How is it, then, that “Infinite Jest” still feels so transcendentally, electrically alive? Theory 1: As a novel about an “entertainment” weaponized to enslave and destroy all who look upon it, “Infinite Jest” is the first great Internet novel.
To fully understand what Wallace was up to, the book bears being read, and reread, with Talmudic focus and devotion… That 20 years have gone by and we still do not agree what this novel means, or what exactly it was trying to say, despite saying (seemingly) everything about everything, is yet another perfect analogy for the Internet. Both are too big. Both contain too much. Both welcome you in. Both push you away.
Theory 2: “Infinite Jest” is a genuinely groundbreaking novel of language. Not even the masters of the high/low rhetorical register go higher more panoramically or lower more exuberantly than Wallace not Joyce, not Bellow, not Amis. Wallace spelunked the O.E.D. and fearlessly neologized, nouning verbs, verbing nouns, creating less a novel of language than a brand-new lexicographic reality.

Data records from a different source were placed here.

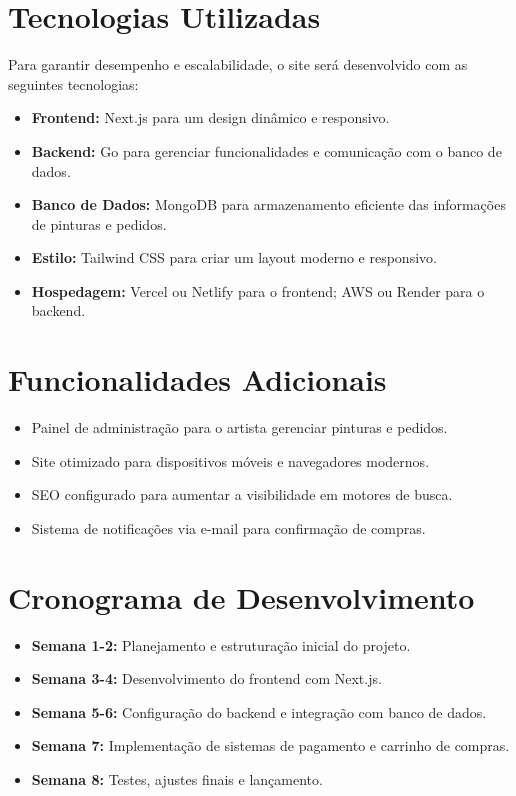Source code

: \documentclass[a4paper,12pt]{article}
\begin{document}
\section*{Tecnologias Utilizadas}
Para garantir desempenho e escalabilidade, o site será desenvolvido com as seguintes tecnologias:
\begin{itemize}
    \item \textbf{Frontend:} Next.js para um design dinâmico e responsivo.
    \item \textbf{Backend:} Go para gerenciar funcionalidades e comunicação com o banco de dados.
    \item \textbf{Banco de Dados:} MongoDB para armazenamento eficiente das informações de pinturas e pedidos.
    \item \textbf{Estilo:} Tailwind CSS para criar um layout moderno e responsivo.
    \item \textbf{Hospedagem:} Vercel ou Netlify para o frontend; AWS ou Render para o backend.
\end{itemize}

\section*{Funcionalidades Adicionais}
\begin{itemize}
    \item Painel de administração para o artista gerenciar pinturas e pedidos.
    \item Site otimizado para dispositivos móveis e navegadores modernos.
    \item SEO configurado para aumentar a visibilidade em motores de busca.
    \item Sistema de notificações via e-mail para confirmação de compras.
\end{itemize}

\section*{Cronograma de Desenvolvimento}
\begin{itemize}
    \item \textbf{Semana 1-2:} Planejamento e estruturação inicial do projeto.
    \item \textbf{Semana 3-4:} Desenvolvimento do frontend com Next.js.
    \item \textbf{Semana 5-6:} Configuração do backend e integração com banco de dados.
    \item \textbf{Semana 7:} Implementação de sistemas de pagamento e carrinho de compras.
    \item \textbf{Semana 8:} Testes, ajustes finais e lançamento.
\end{itemize}
\end{document}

“Infinite Jest” surpasses almost every novel written in the last century, maintaining a consistent and mind-boggling descriptive mastery. As John Jeremiah Sullivan wrote after Wallace’s death, “Here’s a thing that is hard to imagine: being so inventive a writer that when you die, the language is impoverished.”

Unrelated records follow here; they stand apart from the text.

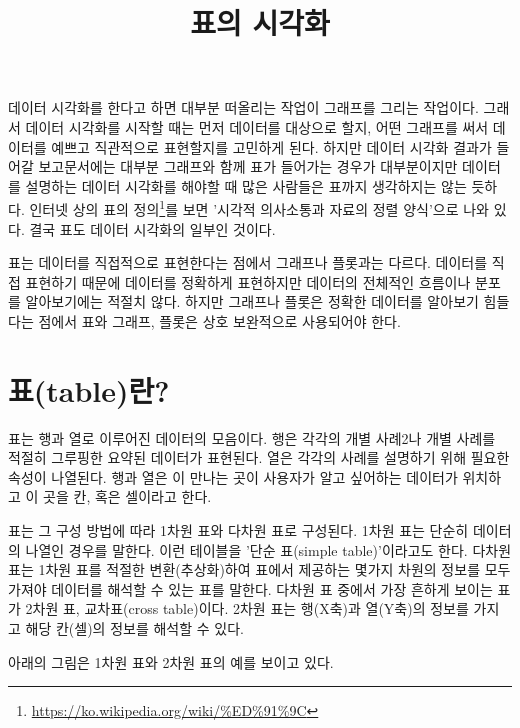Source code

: \documentclass[
]{article}
\title{표의 시각화}
\author{}
\date{\vspace{-2.5em}}
\begin{document}
\maketitle

데이터 시각화를 한다고 하면 대부분 떠올리는 작업이 그래프를 그리는
작업이다. 그래서 데이터 시각화를 시작할 때는 먼저 데이터를 대상으로
할지, 어떤 그래프를 써서 데이터를 예쁘고 직관적으로 표현할지를 고민하게
된다. 하지만 데이터 시각화 결과가 들어갈 보고문서에는 대부분 그래프와
함께 표가 들어가는 경우가 대부분이지만 데이터를 설명하는 데이터 시각화를
해야할 때 많은 사람들은 표까지 생각하지는 않는 듯하다. 인터넷 상의 표의
정의\footnote{\url{https://ko.wikipedia.org/wiki/\%ED\%91\%9C}}를 보면
'시각적 의사소통과 자료의 정렬 양식'으로 나와 있다. 결국 표도 데이터
시각화의 일부인 것이다.

표는 데이터를 직접적으로 표현한다는 점에서 그래프나 플롯과는 다르다.
데이터를 직접 표현하기 때문에 데이터를 정확하게 표현하지만 데이터의
전체적인 흐름이나 분포를 알아보기에는 적절치 않다. 하지만 그래프나
플롯은 정확한 데이터를 알아보기 힘들다는 점에서 표와 그래프, 플롯은 상호
보완적으로 사용되어야 한다.

\hypertarget{uxd45ctableuxb780}{%
\section{표(table)란?}\label{uxd45ctableuxb780}}

표는 행과 열로 이루어진 데이터의 모음이다. 행은 각각의 개별 사례2나 개별
사례를 적절히 그루핑한 요약된 데이터가 표현된다. 열은 각각의 사례를
설명하기 위해 필요한 속성이 나열된다. 행과 열은 이 만나는 곳이 사용자가
알고 싶어하는 데이터가 위치하고 이 곳을 칸, 혹은 셀이라고 한다.

표는 그 구성 방법에 따라 1차원 표와 다차원 표로 구성된다. 1차원 표는
단순히 데이터의 나열인 경우를 말한다. 이런 테이블을 '단순 표(simple
table)'이라고도 한다. 다차원 표는 1차원 표를 적절한 변환(추상화)하여
표에서 제공하는 몇가지 차원의 정보를 모두 가져야 데이터를 해석할 수 있는
표를 말한다. 다차원 표 중에서 가장 흔하게 보이는 표가 2차원 표,
교차표(cross table)이다. 2차원 표는 행(X축)과 열(Y축)의 정보를 가지고
해당 칸(셀)의 정보를 해석할 수 있다.

아래의 그림은 1차원 표와 2차원 표의 예를 보이고 있다.
\end{document}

Theory 4: “Infinite Jest” is unquestionably the novel of its generation. [Later] I realized how completely the book had rewired me… Most great prose writers make the real world seem realer it’s why we read great prose writers. But Wallace does something weirder, something more astounding: Even when you’re not reading him, he trains you to study the real world through the lens of his prose.
[Wallace]’d given us one novel of generational significance; surely he’d write the novel that helped us define what the next century would feel like. Our great loss is that he didn’t. His great gift is that the world remains as Wallaceian as ever… and now we’re all reading his unwritten books in our heads. You have borne us on your back a thousand times. For you, and the joyful, despairing “Infinite Jest,” we will roar forever amazed, forever sorrowful, forever grateful.

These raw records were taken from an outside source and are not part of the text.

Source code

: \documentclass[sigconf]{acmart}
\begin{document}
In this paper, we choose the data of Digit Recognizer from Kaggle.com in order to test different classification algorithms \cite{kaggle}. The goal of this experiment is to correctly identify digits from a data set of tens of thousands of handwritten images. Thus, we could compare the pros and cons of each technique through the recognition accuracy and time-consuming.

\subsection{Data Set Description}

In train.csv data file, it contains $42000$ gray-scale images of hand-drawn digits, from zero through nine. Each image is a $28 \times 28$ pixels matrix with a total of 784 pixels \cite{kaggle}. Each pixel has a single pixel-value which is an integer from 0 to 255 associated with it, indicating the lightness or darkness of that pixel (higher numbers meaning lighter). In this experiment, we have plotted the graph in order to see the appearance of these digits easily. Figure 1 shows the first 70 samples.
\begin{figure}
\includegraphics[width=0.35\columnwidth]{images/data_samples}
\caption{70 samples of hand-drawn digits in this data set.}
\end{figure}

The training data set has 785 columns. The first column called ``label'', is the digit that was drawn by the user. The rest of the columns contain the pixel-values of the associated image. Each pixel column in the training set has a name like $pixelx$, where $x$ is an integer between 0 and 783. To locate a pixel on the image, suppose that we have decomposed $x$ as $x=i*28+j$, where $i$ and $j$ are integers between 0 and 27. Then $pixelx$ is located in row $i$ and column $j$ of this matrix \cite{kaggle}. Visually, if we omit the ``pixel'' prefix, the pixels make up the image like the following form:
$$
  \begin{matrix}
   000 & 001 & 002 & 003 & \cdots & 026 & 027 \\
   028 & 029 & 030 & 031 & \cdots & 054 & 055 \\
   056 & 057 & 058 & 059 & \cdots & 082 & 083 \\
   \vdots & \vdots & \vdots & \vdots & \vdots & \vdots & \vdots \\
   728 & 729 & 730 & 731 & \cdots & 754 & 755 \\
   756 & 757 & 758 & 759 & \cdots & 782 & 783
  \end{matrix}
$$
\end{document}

And D.T. Max, Wallace biographer, has this piece in The New Yorker.

“Infinite Jest” is a novel about the narcotic power of language a power so overwhelming that Wallace has to shred narrative into tiny strips to keep it under control. Stories nest within stories; experiences are fragmented and regroup; there are bad jokes and goofy science fiction (giant feral hamsters are marauding through Vermont). What he understood and what we understand as his plan was a revival of a kind of novel that had gone out of fashion, one in which the writer hugs his characters to himself, closing the ironic distance that writers like Salinger had carved into fiction’s bedrock.
What really propelled “Infinite Jest” into the culture were not the critics but a cohort of readers, many of them in their twenties. The first wave of enthusiasts were bewitched by the book’s pyrotechnics “It was DFW’s lexical genius; no one had really seen it since Pynchon,” Matt Bucher, who runs the Wallace-l Listserv, remembers more than Wallace’s ideas about redemption. But soon a different kind of reader emerged to spread the word, the intense celebrants who carried it like a totem, aided in their interpretation of a crafty, complex story by Wallace’s promise of deliverance. “Infinite Jest” owes its diffusion through the culture most of all to this group.